◆ **Source material**
* * * * * * * * *
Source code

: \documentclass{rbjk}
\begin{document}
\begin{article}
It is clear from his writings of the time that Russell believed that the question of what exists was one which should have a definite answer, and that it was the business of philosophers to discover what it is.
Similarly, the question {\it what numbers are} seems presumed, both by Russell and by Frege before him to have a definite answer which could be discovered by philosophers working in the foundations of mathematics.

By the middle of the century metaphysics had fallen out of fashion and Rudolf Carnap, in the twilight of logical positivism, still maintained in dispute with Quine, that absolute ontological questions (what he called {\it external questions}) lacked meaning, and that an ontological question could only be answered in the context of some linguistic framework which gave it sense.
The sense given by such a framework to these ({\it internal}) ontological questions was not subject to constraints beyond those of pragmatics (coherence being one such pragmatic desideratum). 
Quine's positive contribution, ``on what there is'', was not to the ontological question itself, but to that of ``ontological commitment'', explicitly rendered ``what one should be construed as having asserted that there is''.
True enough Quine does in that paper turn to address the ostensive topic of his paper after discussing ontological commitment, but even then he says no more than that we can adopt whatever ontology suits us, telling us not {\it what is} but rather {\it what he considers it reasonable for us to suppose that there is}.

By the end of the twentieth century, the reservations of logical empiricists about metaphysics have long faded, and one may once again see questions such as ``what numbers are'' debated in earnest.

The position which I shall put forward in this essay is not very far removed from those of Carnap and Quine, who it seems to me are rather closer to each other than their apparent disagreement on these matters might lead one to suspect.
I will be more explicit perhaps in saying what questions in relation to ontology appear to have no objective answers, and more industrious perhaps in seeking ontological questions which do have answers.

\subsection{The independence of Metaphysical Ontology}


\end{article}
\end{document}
* * * * * * * * *
For the listing above, identify each line bearing "from".

It is clear from his writings of the time that Russell believed that the question of what exists was one which should have a definite answer, and that it was the business of philosophers to discover what it is.
The position which I shall put forward in this essay is not very far removed from those of Carnap and Quine, who it seems to me are rather closer to each other than their apparent disagreement on these matters might lead one to suspect.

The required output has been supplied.